- Saved data entries -
***

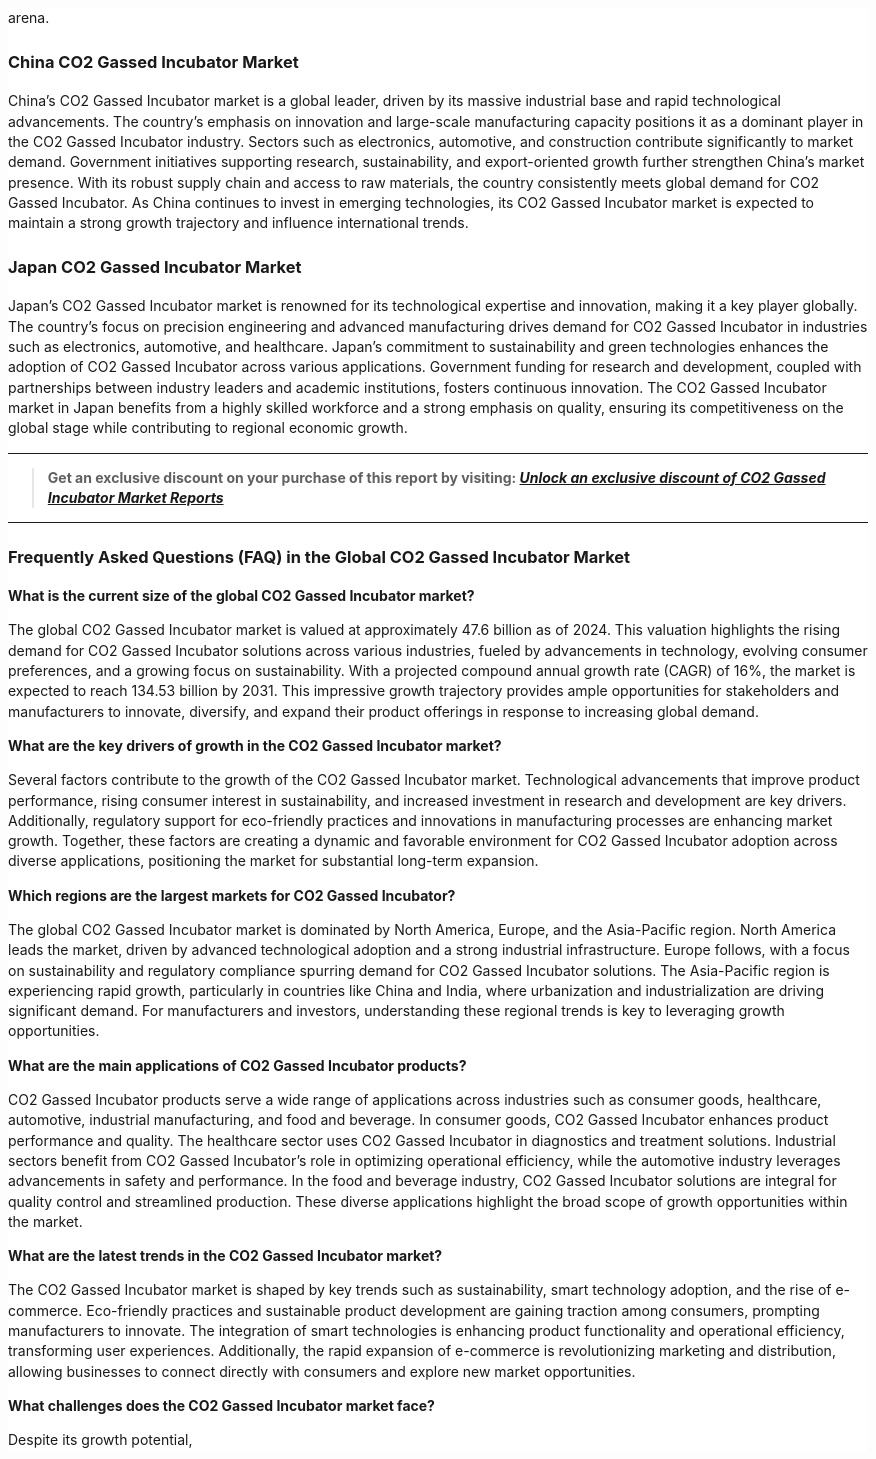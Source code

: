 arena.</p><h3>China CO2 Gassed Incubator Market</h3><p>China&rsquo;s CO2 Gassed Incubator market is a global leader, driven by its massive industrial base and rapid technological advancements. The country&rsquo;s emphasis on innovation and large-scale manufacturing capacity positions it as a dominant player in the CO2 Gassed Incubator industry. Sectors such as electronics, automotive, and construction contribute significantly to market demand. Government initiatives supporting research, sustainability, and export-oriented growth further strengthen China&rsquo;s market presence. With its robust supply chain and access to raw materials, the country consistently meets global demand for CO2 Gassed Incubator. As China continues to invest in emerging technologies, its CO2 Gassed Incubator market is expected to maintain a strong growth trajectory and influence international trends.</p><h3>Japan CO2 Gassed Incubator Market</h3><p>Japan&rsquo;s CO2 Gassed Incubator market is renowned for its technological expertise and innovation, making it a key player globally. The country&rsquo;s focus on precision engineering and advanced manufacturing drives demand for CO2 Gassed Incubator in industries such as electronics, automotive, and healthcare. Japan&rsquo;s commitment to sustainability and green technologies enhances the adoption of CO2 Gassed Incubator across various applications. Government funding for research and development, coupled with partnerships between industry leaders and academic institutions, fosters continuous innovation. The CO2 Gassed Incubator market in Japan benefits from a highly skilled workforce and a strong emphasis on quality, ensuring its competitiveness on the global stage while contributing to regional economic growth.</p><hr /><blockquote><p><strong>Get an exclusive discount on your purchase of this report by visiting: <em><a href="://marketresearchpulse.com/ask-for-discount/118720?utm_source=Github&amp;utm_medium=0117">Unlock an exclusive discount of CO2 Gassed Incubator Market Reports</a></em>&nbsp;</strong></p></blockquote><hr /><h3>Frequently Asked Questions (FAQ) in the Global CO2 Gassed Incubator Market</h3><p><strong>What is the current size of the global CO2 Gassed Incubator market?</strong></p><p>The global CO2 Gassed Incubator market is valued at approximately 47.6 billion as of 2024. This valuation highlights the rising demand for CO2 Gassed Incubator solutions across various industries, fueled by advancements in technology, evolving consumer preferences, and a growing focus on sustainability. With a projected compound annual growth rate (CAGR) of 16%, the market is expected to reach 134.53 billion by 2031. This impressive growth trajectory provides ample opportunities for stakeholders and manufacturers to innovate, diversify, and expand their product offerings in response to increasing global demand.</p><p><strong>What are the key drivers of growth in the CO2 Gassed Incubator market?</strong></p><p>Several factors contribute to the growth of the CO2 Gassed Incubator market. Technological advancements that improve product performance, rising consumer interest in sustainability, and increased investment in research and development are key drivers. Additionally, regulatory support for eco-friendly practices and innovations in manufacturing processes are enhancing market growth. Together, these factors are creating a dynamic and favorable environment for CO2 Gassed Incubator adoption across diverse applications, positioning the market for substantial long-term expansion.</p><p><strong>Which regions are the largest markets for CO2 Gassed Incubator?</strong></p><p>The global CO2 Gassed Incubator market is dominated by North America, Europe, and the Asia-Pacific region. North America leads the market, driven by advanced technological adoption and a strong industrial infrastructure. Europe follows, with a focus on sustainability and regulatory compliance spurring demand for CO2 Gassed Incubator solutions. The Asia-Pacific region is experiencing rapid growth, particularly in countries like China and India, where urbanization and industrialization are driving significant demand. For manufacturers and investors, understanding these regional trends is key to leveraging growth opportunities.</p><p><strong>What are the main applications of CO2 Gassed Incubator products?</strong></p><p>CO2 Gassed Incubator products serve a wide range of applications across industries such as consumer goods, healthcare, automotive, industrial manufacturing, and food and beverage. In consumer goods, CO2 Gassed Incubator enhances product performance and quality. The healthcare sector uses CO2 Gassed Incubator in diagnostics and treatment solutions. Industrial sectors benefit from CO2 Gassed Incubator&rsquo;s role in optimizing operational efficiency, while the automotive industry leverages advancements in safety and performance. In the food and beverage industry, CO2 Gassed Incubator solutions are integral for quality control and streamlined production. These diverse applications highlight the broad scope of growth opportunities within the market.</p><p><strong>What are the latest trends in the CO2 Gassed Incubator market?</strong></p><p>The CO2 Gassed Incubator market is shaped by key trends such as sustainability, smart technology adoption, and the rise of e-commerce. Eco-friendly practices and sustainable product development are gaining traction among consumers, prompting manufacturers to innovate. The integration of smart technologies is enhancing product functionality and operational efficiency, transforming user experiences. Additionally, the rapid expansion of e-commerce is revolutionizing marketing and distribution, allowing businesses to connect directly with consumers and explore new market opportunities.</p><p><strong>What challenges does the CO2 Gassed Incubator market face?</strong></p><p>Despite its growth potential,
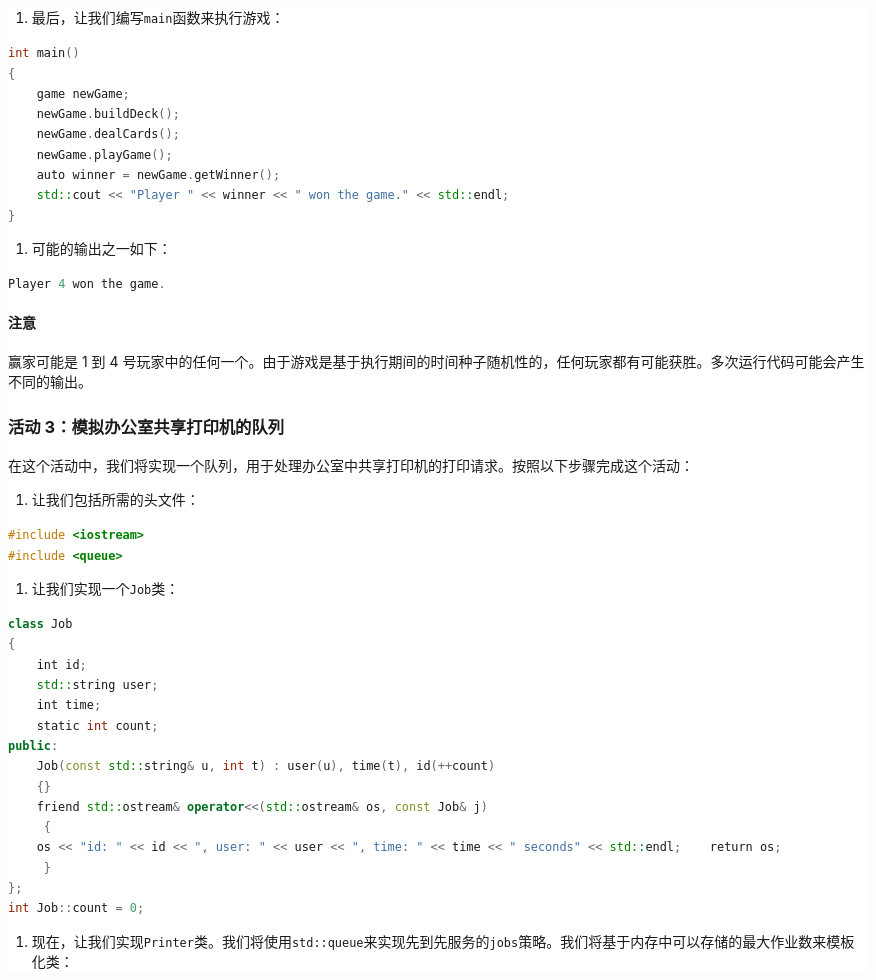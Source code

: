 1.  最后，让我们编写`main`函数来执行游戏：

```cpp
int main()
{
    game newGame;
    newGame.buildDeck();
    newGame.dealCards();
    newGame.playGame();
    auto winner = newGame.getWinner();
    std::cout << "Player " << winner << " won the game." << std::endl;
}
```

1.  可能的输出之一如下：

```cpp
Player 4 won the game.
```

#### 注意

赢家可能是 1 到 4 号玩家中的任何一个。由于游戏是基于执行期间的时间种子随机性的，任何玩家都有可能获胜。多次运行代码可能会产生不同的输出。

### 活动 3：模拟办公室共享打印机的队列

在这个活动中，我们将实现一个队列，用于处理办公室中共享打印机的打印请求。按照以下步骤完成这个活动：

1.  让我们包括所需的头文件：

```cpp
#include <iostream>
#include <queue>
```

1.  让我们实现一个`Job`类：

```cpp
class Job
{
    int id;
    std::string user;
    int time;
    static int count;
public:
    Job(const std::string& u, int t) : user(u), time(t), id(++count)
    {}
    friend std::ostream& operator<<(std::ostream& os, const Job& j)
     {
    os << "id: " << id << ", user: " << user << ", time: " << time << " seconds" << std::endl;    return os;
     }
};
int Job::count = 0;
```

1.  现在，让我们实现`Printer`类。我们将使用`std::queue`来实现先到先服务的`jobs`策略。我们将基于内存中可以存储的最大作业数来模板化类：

***

- EXERCISE BRIEF -
Write out all the entries exactly, except for the pictures.

- REPLY TO THE TASK -
Source code

: arena.</p><h3>China CO2 Gassed Incubator Market</h3><p>China&rsquo;s CO2 Gassed Incubator market is a global leader, driven by its massive industrial base and rapid technological advancements. The country&rsquo;s emphasis on innovation and large-scale manufacturing capacity positions it as a dominant player in the CO2 Gassed Incubator industry. Sectors such as electronics, automotive, and construction contribute significantly to market demand. Government initiatives supporting research, sustainability, and export-oriented growth further strengthen China&rsquo;s market presence. With its robust supply chain and access to raw materials, the country consistently meets global demand for CO2 Gassed Incubator. As China continues to invest in emerging technologies, its CO2 Gassed Incubator market is expected to maintain a strong growth trajectory and influence international trends.</p><h3>Japan CO2 Gassed Incubator Market</h3><p>Japan&rsquo;s CO2 Gassed Incubator market is renowned for its technological expertise and innovation, making it a key player globally. The country&rsquo;s focus on precision engineering and advanced manufacturing drives demand for CO2 Gassed Incubator in industries such as electronics, automotive, and healthcare. Japan&rsquo;s commitment to sustainability and green technologies enhances the adoption of CO2 Gassed Incubator across various applications. Government funding for research and development, coupled with partnerships between industry leaders and academic institutions, fosters continuous innovation. The CO2 Gassed Incubator market in Japan benefits from a highly skilled workforce and a strong emphasis on quality, ensuring its competitiveness on the global stage while contributing to regional economic growth.</p><hr /><blockquote><p><strong>Get an exclusive discount on your purchase of this report by visiting: <em><a href="://marketresearchpulse.com/ask-for-discount/118720?utm_source=Github&amp;utm_medium=0117">Unlock an exclusive discount of CO2 Gassed Incubator Market Reports</a></em>&nbsp;</strong></p></blockquote><hr /><h3>Frequently Asked Questions (FAQ) in the Global CO2 Gassed Incubator Market</h3><p><strong>What is the current size of the global CO2 Gassed Incubator market?</strong></p><p>The global CO2 Gassed Incubator market is valued at approximately 47.6 billion as of 2024. This valuation highlights the rising demand for CO2 Gassed Incubator solutions across various industries, fueled by advancements in technology, evolving consumer preferences, and a growing focus on sustainability. With a projected compound annual growth rate (CAGR) of 16%, the market is expected to reach 134.53 billion by 2031. This impressive growth trajectory provides ample opportunities for stakeholders and manufacturers to innovate, diversify, and expand their product offerings in response to increasing global demand.</p><p><strong>What are the key drivers of growth in the CO2 Gassed Incubator market?</strong></p><p>Several factors contribute to the growth of the CO2 Gassed Incubator market. Technological advancements that improve product performance, rising consumer interest in sustainability, and increased investment in research and development are key drivers. Additionally, regulatory support for eco-friendly practices and innovations in manufacturing processes are enhancing market growth. Together, these factors are creating a dynamic and favorable environment for CO2 Gassed Incubator adoption across diverse applications, positioning the market for substantial long-term expansion.</p><p><strong>Which regions are the largest markets for CO2 Gassed Incubator?</strong></p><p>The global CO2 Gassed Incubator market is dominated by North America, Europe, and the Asia-Pacific region. North America leads the market, driven by advanced technological adoption and a strong industrial infrastructure. Europe follows, with a focus on sustainability and regulatory compliance spurring demand for CO2 Gassed Incubator solutions. The Asia-Pacific region is experiencing rapid growth, particularly in countries like China and India, where urbanization and industrialization are driving significant demand. For manufacturers and investors, understanding these regional trends is key to leveraging growth opportunities.</p><p><strong>What are the main applications of CO2 Gassed Incubator products?</strong></p><p>CO2 Gassed Incubator products serve a wide range of applications across industries such as consumer goods, healthcare, automotive, industrial manufacturing, and food and beverage. In consumer goods, CO2 Gassed Incubator enhances product performance and quality. The healthcare sector uses CO2 Gassed Incubator in diagnostics and treatment solutions. Industrial sectors benefit from CO2 Gassed Incubator&rsquo;s role in optimizing operational efficiency, while the automotive industry leverages advancements in safety and performance. In the food and beverage industry, CO2 Gassed Incubator solutions are integral for quality control and streamlined production. These diverse applications highlight the broad scope of growth opportunities within the market.</p><p><strong>What are the latest trends in the CO2 Gassed Incubator market?</strong></p><p>The CO2 Gassed Incubator market is shaped by key trends such as sustainability, smart technology adoption, and the rise of e-commerce. Eco-friendly practices and sustainable product development are gaining traction among consumers, prompting manufacturers to innovate. The integration of smart technologies is enhancing product functionality and operational efficiency, transforming user experiences. Additionally, the rapid expansion of e-commerce is revolutionizing marketing and distribution, allowing businesses to connect directly with consumers and explore new market opportunities.</p><p><strong>What challenges does the CO2 Gassed Incubator market face?</strong></p><p>Despite its growth potential,
Source code

: 1.  最后，让我们编写`main`函数来执行游戏：

```cpp
int main()
{
    game newGame;
    newGame.buildDeck();
    newGame.dealCards();
    newGame.playGame();
    auto winner = newGame.getWinner();
    std::cout << "Player " << winner << " won the game." << std::endl;
}
```

1.  可能的输出之一如下：

```cpp
Player 4 won the game.
```

#### 注意

赢家可能是 1 到 4 号玩家中的任何一个。由于游戏是基于执行期间的时间种子随机性的，任何玩家都有可能获胜。多次运行代码可能会产生不同的输出。

### 活动 3：模拟办公室共享打印机的队列

在这个活动中，我们将实现一个队列，用于处理办公室中共享打印机的打印请求。按照以下步骤完成这个活动：

1.  让我们包括所需的头文件：

```cpp
#include <iostream>
#include <queue>
```

1.  让我们实现一个`Job`类：

```cpp
class Job
{
    int id;
    std::string user;
    int time;
    static int count;
public:
    Job(const std::string& u, int t) : user(u), time(t), id(++count)
    {}
    friend std::ostream& operator<<(std::ostream& os, const Job& j)
     {
    os << "id: " << id << ", user: " << user << ", time: " << time << " seconds" << std::endl;    return os;
     }
};
int Job::count = 0;
```

1.  现在，让我们实现`Printer`类。我们将使用`std::queue`来实现先到先服务的`jobs`策略。我们将基于内存中可以存储的最大作业数来模板化类：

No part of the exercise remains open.